Paul Cannon, speaking at Tell it Straight 2024
Paul Cannon, who has received an invite to the prestigious Lindau meeting, speaking here at the DCU Tell it Straight competition 2024

Physics doctoral student invited to attend prestigious conference with Nobel Laureates

Paul Cannon, PhD candidate in the School of Physics, has been selected, through a competitive process, to attend a prestigious meeting of Nobel Laureates in Lindau

The Lindau Nobel Laureate Meetings, held in Lindau Bavaria since 1951, feature between 30 and 40 Nobel Laureates, who gather to meet the next generation of leading scientists; 600 undergraduates, master’s students, PhDs and postdocs from all over the world. 

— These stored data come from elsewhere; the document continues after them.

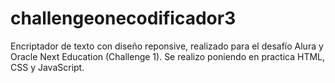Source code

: # challengeonecodificador3
Encriptador de texto con diseño reponsive, realizado para el desafío Alura y Oracle Next Education (Challenge 1). Se realizo poniendo en practica HTML, CSS y JavaScript.
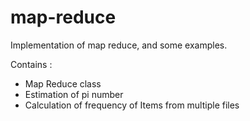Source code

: map-reduce
==========

Implementation of map reduce, and some examples.


Contains :

 - Map Reduce class
 - Estimation of pi number
 - Calculation of frequency of Items from multiple files
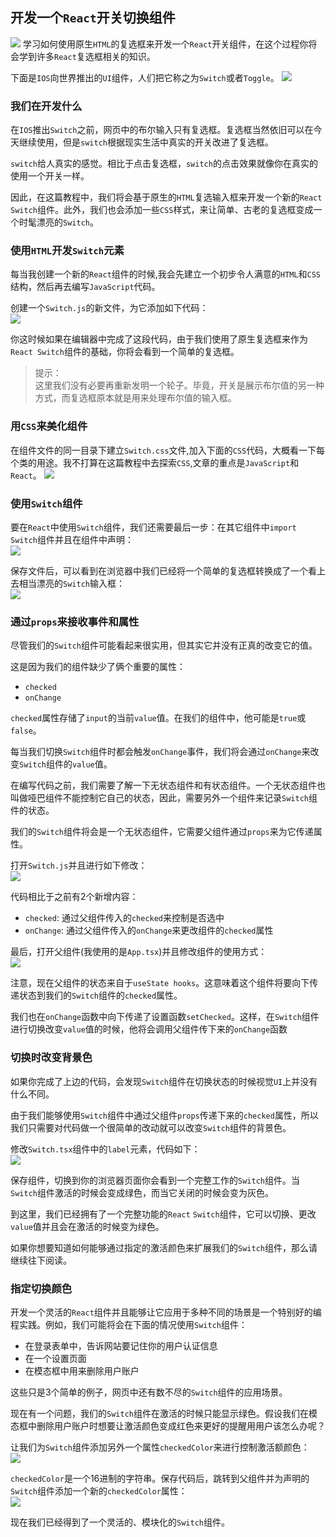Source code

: ## 开发一个`React`开关切换组件
![](https://upmostly.com/wp-content/uploads/react-switch-toggle-component.jpg)
学习如何使用原生`HTML`的复选框来开发一个`React`开关组件，在这个过程你将会学到许多`React`复选框相关的知识。

下面是`IOS`向世界推出的`UI`组件，人们把它称之为`Switch`或者`Toggle`。 
![](https://raw.githubusercontent.com/wangkaiwd/drawing-bed/master/react-switch-01.gif)


### 我们在开发什么

在`IOS`推出`Switch`之前，网页中的布尔输入只有复选框。复选框当然依旧可以在今天继续使用，但是`switch`根据现实生活中真实的开关改进了复选框。

`switch`给人真实的感觉。相比于点击复选框，`switch`的点击效果就像你在真实的使用一个开关一样。

因此，在这篇教程中，我们将会基于原生的`HTML`复选输入框来开发一个新的`React` `Switch`组件。此外，我们也会添加一些`CSS`样式，来让简单、古老的复选框变成一个时髦漂亮的`Switch`。

### 使用`HTML`开发`Switch`元素
每当我创建一个新的`React`组件的时候,我会先建立一个初步令人满意的`HTML`和`CSS`结构，然后再去编写`JavaScript`代码。

创建一个`Switch.js`的新文件，为它添加如下代码：  
![](https://raw.githubusercontent.com/wangkaiwd/drawing-bed/master/react-switch-code1.png)

你这时候如果在编辑器中完成了这段代码，由于我们使用了原生复选框来作为`React Switch`组件的基础，你将会看到一个简单的复选框。
> 提示：  
> 这里我们没有必要再重新发明一个轮子。毕竟，开关是展示布尔值的另一种方式，而复选框原本就是用来处理布尔值的输入框。

### 用`CSS`来美化组件
在组件文件的同一目录下建立`Switch.css`文件,加入下面的`CSS`代码，大概看一下每个类的用途。我不打算在这篇教程中去探索`CSS`,文章的重点是`JavaScript`和`React`。
![](https://raw.githubusercontent.com/wangkaiwd/drawing-bed/master/react-switch-code2.png)

### 使用`Switch`组件
要在`React`中使用`Switch`组件，我们还需要最后一步：在其它组件中`import` `Switch`组件并且在组件中声明：  
![](https://raw.githubusercontent.com/wangkaiwd/drawing-bed/master/react-switch-code3.png)

保存文件后，可以看到在浏览器中我们已经将一个简单的复选框转换成了一个看上去相当漂亮的`Switch`输入框：  
![](https://raw.githubusercontent.com/wangkaiwd/drawing-bed/master/react-switch-02.gif)
### 通过`props`来接收事件和属性
尽管我们的`Switch`组件可能看起来很实用，但其实它并没有正真的改变它的值。

这是因为我们的组件缺少了俩个重要的属性：  
* `checked`
* `onChange`

`checked`属性存储了`input`的当前`value`值。在我们的组件中，他可能是`true`或`false`。

每当我们切换`Switch`组件时都会触发`onChange`事件，我们将会通过`onChange`来改变`Switch`组件的`value`值。

在编写代码之前，我们需要了解一下无状态组件和有状态组件。一个无状态组件也叫做哑巴组件不能控制它自己的状态，因此，需要另外一个组件来记录`Switch`组件的状态。

我们的`Switch`组件将会是一个无状态组件，它需要父组件通过`props`来为它传递属性。

打开`Switch.js`并且进行如下修改：  
![](https://raw.githubusercontent.com/wangkaiwd/drawing-bed/master/react-switch-code4.png)

代码相比于之前有2个新增内容：  
* `checked`: 通过父组件传入的`checked`来控制是否选中
* `onChange`: 通过父组件传入的`onChange`来更改组件的`checked`属性

最后，打开父组件(我使用的是`App.tsx`)并且修改组件的使用方式：  
![](https://raw.githubusercontent.com/wangkaiwd/drawing-bed/master/react-switch-code5.png)

注意，现在父组件的状态来自于`useState hooks`。这意味着这个组件将要向下传递状态到我们的`Switch`组件的`checked`属性。

我们也在`onChange`函数中向下传递了设置函数`setChecked`。这样，在`Switch`组件进行切换改变`value`值的时候，他将会调用父组件传下来的`onChange`函数

### 切换时改变背景色
如果你完成了上边的代码，会发现`Switch`组件在切换状态的时候视觉`UI`上并没有什么不同。

由于我们能够使用`Switch`组件中通过父组件`props`传递下来的`checked`属性，所以我们只需要对代码做一个很简单的改动就可以改变`Switch`组件的背景色。

修改`Switch.tsx`组件中的`label`元素，代码如下：  
![](https://raw.githubusercontent.com/wangkaiwd/drawing-bed/master/react-switch-code6.png)

保存组件，切换到你的浏览器页面你会看到一个完整工作的`Switch`组件。当`Switch`组件激活的时候会变成绿色，而当它关闭的时候会变为灰色。

到这里，我们已经拥有了一个完整功能的`React` `Switch`组件，它可以切换、更改`value`值并且会在激活的时候变为绿色。  

如果你想要知道如何能够通过指定的激活颜色来扩展我们的`Switch`组件，那么请继续往下阅读。
### 指定切换颜色
开发一个灵活的`React`组件并且能够让它应用于多种不同的场景是一个特别好的编程实践。例如，我们可能将会在下面的情况使用`Switch`组件：  
* 在登录表单中，告诉网站要记住你的用户认证信息
* 在一个设置页面
* 在模态框中用来删除用户账户

这些只是3个简单的例子，网页中还有数不尽的`Switch`组件的应用场景。

现在有一个问题，我们的`Switch`组件在激活的时候只能显示绿色。假设我们在模态框中删除用户账户时想要让激活颜色变成红色来更好的提醒用用户该怎么办呢？

让我们为`Switch`组件添加另外一个属性`checkedColor`来进行控制激活额颜色：  
![](https://raw.githubusercontent.com/wangkaiwd/drawing-bed/master/react-switch-code7.png)

`checkedColor`是一个16进制的字符串。保存代码后，跳转到父组件并为声明的`Switch`组件添加一个新的`checkedColor`属性：  
![](https://raw.githubusercontent.com/wangkaiwd/drawing-bed/master/react-switch-code8.png)

现在我们已经得到了一个灵活的、模块化的`Switch`组件。
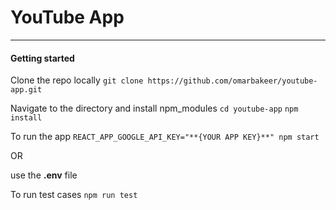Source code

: # YouTube App

---

#### Getting started

Clone the repo locally
`git clone https://github.com/omarbakeer/youtube-app.git`

Navigate to the directory and install npm_modules
`cd youtube-app`
`npm install`

To run the app
`REACT_APP_GOOGLE_API_KEY="**{YOUR APP KEY}**" npm start`

OR

use the **.env** file

To run test cases
`npm run test`
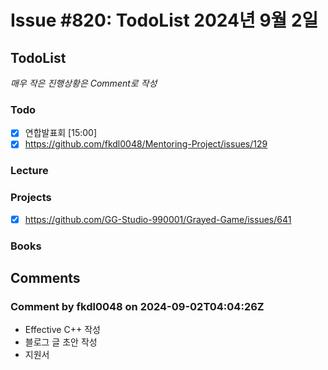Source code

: # Issue #820: TodoList 2024년 9월 2일

## TodoList

*매우 작은 진행상황은 Comment로 작성*

### Todo  

- [x] 연합발표회 [15:00]
- [x] https://github.com/fkdl0048/Mentoring-Project/issues/129

### Lecture

### Projects

- [x] https://github.com/GG-Studio-990001/Grayed-Game/issues/641

### Books


## Comments

### Comment by fkdl0048 on 2024-09-02T04:04:26Z

- Effective C++ 작성
- 블로그 글 초안 작성
- 지원서

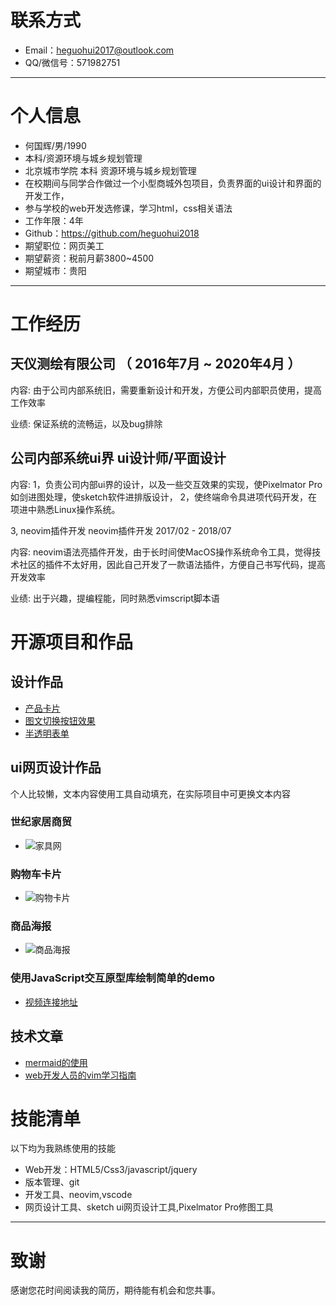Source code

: # 联系方式

- Email：heguohui2017@outlook.com 
- QQ/微信号：571982751

---

# 个人信息

 - 何国辉/男/1990 
 - 本科/资源环境与城乡规划管理 
 - 北京城市学院 本科 资源环境与城乡规划管理
 - 在校期间与同学合作做过一个小型商城外包项目，负责界面的ui设计和界面的开发工作，
 - 参与学校的web开发选修课，学习html，css相关语法
 - 工作年限：4年
 - Github：https://github.com/heguohui2018
 - 期望职位：网页美工
 - 期望薪资：税前月薪3800~4500
 - 期望城市：贵阳

---

# 工作经历

## 天仪测绘有限公司 （ 2016年7月 ~ 2020年4月 ）

内容: 由于公司内部系统旧，需要重新设计和开发，方便公司内部职员使用，提高工作效率

业绩: 保证系统的流畅运，以及bug排除

## 公司内部系统ui界 ui设计师/平面设计

内容:
1，负责公司内部ui界的设计，以及一些交互效果的实现，使Pixelmator Pro如剑进图处理，使sketch软件进排版设计，
2，使终端命令具进项代码开发，在项进中熟悉Linux操作系统。


3, neovim插件开发 neovim插件开发 2017/02 - 2018/07

内容: neovim语法亮插件开发，由于长时间使MacOS操作系统命令工具，觉得技术社区的插件不太好用，因此自己开发了一款语法插件，方便自己书写代码，提高开发效率

业绩: 出于兴趣，提编程能，同时熟悉vimscript脚本语


# 开源项目和作品

## 设计作品

 - [产品卡片](https://heguohui2018.github.io/web-Demo/产品卡片/index.html)
 - [图文切换按钮效果](https://heguohui2018.github.io/web-Demo/图文切换按钮效果/index.html)
 - [半透明表单](https://heguohui2018.github.io/web-Demo/半透明登录表单/index.html)

## ui网页设计作品

个人比较懒，文本内容使用工具自动填充，在实际项目中可更换文本内容

### 世纪家居商贸

- ![家具网](../Design-is-coding/作品图片/家具网.png)

### 购物车卡片

- ![购物卡片](../Design-is-coding/作品图片/购物卡片.png)

### 商品海报

- ![商品海报](../Design-is-coding/作品图片/商品海报.png)

### 使用JavaScript交互原型库绘制简单的demo

- [视频连接地址](https://v.youku.com/v_show/id_XNDY0Nzc4NTE1Mg==.html)

## 技术文章

- [mermaid的使用](https://github.com/heguohui2018/My-Blog/blob/master/Markdown/mermaid.md)
- [web开发人员的vim学习指南](https://github.com/heguohui2018/My-Blog/blob/master/learn-vim/vim使用技巧.md)

# 技能清单

以下均为我熟练使用的技能

- Web开发：HTML5/Css3/javascript/jquery
- 版本管理、git
- 开发工具、neovim,vscode
- 网页设计工具、sketch ui网页设计工具,Pixelmator Pro修图工具
---

# 致谢
感谢您花时间阅读我的简历，期待能有机会和您共事。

Paul’s supervisors recommended him to DCU, who in turn recommended him to the Irish Research Council. From there he was approved to attend by the Lindau organisers. 

“I had to fill in information on the Lindau portal, such as my CV, letter of motivation, work history, transcripts and list of publications - it was quite extensive,” said Paul. 

Now in his eight year, having started at undergraduate level and gone all the way through to his PhD, Paul says he has loved his time at DCU. 

Big Bang 

His interest in Physics was originally stoked by watching the television show, The Big Bang Theory, with his father, and his girlfriend. 

“That’s what got me into it. I know it is all talked up for TV, and kind of exaggerated, but all of the physics they talk about is real fundamental, cutting edge, sci-fi type physics.” 

“That is something I would love to get into when I finish my PhD. I’d love to go to one of the big research institutes in Europe, on a temporary, contract position.” 

Paul is looking forward to attending the conference, as he missed out on conferences and meeting other scientists during the first two years of his PhD, during the Covid-19 crisis. 

“A big thing for me is getting out there and meeting other scientists, making those connections and seeing what’s out there.” 

“I never thought I’d have the opportunity to talk to a Nobel laureate and there will be at least 30 laureates at the Lindau meeting, so I’m very excited.” 

“There’s an opportunity too to present your own work, to submit an abstract, and depending on your topic, you can give an oral presentation to quite an esteemed audience.” 

“It’s a chance to get your research out there to the best people, and to see if there is anyone doing something similar to me at the moment.” 

“There is so much (scientific) literature out there - you can try and search for similar things - but if you meet people it is a lot better.” 

“The first conference that I attended was in October in Naples. That was one of the best experiences of my PhD, so I can imagine Lindau will be just as good, if not better.”